The input
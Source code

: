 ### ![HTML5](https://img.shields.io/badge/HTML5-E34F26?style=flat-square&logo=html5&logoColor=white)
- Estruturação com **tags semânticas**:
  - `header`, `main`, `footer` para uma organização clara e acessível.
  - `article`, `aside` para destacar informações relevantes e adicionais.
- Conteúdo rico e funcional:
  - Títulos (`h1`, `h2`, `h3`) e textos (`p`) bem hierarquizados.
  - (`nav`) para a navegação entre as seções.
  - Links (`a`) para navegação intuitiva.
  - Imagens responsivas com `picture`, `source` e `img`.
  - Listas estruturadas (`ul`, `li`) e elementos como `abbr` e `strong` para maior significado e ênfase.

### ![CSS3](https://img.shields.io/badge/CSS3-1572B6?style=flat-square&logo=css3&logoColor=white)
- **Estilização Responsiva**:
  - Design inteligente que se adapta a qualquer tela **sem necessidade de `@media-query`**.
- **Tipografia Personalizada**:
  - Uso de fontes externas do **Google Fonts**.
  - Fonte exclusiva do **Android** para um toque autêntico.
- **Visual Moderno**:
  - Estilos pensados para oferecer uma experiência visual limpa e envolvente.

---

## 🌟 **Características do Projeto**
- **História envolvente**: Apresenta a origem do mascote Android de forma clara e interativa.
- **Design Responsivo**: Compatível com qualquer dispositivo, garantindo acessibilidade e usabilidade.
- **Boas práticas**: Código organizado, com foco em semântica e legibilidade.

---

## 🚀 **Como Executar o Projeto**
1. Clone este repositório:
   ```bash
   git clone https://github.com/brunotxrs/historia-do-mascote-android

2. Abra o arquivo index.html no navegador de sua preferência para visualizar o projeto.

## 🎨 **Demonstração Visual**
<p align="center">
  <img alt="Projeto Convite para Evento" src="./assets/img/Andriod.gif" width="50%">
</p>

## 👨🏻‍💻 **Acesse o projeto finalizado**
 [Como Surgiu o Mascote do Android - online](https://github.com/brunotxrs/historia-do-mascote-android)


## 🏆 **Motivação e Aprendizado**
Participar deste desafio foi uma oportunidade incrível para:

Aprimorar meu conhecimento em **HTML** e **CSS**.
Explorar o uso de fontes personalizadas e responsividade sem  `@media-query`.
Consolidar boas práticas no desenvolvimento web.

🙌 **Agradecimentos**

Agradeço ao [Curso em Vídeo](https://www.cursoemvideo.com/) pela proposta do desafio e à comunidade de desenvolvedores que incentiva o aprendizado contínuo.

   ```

...

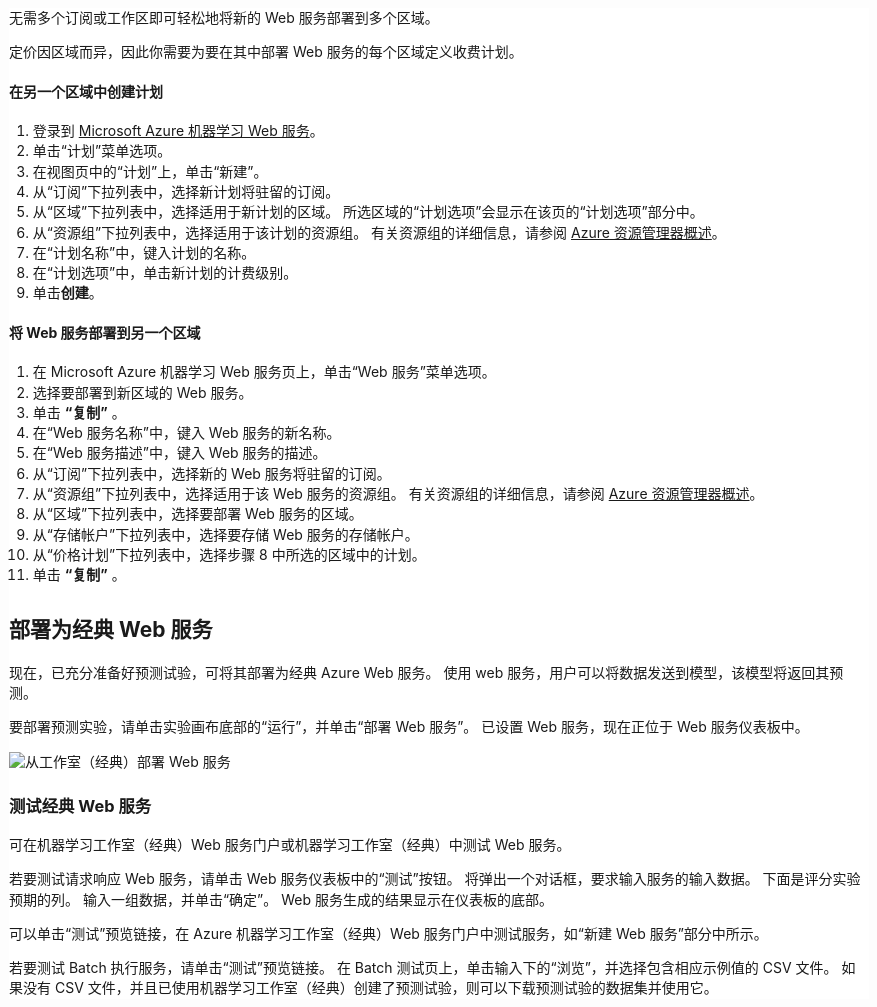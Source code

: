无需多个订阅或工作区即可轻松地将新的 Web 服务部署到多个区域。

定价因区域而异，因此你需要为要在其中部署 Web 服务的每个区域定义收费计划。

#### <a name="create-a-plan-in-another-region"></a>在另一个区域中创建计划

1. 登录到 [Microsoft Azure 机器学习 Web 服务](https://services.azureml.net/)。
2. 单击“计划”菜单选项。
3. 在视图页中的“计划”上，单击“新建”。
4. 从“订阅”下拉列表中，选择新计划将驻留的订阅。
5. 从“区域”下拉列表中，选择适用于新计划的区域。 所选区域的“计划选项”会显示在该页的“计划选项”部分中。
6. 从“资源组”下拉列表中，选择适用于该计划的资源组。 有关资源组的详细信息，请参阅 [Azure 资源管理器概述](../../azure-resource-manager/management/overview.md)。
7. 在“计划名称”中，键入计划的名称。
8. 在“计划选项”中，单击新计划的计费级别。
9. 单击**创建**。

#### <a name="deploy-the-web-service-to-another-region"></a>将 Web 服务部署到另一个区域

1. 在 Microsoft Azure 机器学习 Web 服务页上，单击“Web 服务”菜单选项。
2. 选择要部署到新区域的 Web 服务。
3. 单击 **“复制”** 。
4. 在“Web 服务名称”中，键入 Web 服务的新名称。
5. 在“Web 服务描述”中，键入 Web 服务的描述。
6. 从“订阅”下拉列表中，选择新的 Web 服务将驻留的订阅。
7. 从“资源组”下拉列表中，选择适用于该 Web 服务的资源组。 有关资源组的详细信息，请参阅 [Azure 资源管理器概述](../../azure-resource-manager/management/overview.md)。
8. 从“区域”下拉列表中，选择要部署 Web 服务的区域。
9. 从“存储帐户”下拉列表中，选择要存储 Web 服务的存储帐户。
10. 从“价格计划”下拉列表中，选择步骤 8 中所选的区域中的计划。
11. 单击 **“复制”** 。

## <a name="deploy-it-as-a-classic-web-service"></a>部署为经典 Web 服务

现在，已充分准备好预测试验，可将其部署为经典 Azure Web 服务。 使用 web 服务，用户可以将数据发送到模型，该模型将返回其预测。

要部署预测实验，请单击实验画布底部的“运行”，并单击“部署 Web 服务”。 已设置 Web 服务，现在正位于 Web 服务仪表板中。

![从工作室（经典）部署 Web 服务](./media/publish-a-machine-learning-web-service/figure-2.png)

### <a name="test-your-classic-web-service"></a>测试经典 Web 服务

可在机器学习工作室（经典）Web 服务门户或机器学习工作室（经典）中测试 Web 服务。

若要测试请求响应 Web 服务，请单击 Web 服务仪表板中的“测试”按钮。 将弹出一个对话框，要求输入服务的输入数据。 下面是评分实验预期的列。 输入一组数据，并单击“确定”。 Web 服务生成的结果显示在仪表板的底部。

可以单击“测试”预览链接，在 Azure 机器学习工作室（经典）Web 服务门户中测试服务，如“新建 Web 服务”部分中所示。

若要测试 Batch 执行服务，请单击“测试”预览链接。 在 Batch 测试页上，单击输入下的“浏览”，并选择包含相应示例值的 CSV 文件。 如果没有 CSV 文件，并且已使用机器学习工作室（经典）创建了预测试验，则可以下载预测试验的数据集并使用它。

Task goal
Bring together every line in the entries that holds the string "white".

Result
: ### ![HTML5](https://img.shields.io/badge/HTML5-E34F26?style=flat-square&logo=html5&logoColor=white)
### ![CSS3](https://img.shields.io/badge/CSS3-1572B6?style=flat-square&logo=css3&logoColor=white)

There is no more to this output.